Based on the entries below, how many lines contain the word "Osteoarthritis"? Respond with only the number.

┌──

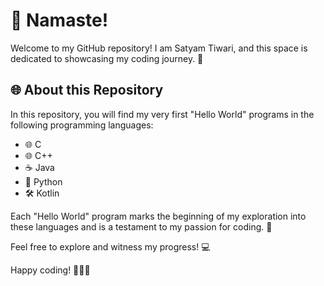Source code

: # 👋 Namaste!

Welcome to my GitHub repository! I am Satyam Tiwari, and this space is dedicated to showcasing my coding journey. 🌟

## 🌐 About this Repository
In this repository, you will find my very first "Hello World" programs in the following programming languages:

- 🌐 C
- 🌐 C++
- ☕ Java
- 🐍 Python
- 🛠️ Kotlin

Each "Hello World" program marks the beginning of my exploration into these languages and is a testament to my passion for coding. 🚀

Feel free to explore and witness my progress! 💻

Happy coding! 👨‍💻✨
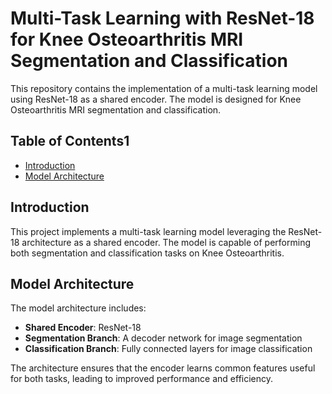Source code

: # Multi-Task Learning with ResNet-18 for Knee Osteoarthritis MRI Segmentation and Classification

This repository contains the implementation of a multi-task learning model using ResNet-18 as a shared encoder. The model is designed for Knee Osteoarthritis MRI segmentation and classification.

## Table of Contents1
- [Introduction](#introduction)
- [Model Architecture](#model-architecture)

## Introduction
This project implements a multi-task learning model leveraging the ResNet-18 architecture as a shared encoder. The model is capable of performing both segmentation and classification tasks on Knee Osteoarthritis.

## Model Architecture
The model architecture includes:
- **Shared Encoder**: ResNet-18
- **Segmentation Branch**: A decoder network for image segmentation
- **Classification Branch**: Fully connected layers for image classification

The architecture ensures that the encoder learns common features useful for both tasks, leading to improved performance and efficiency.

└──

» Result of the task
3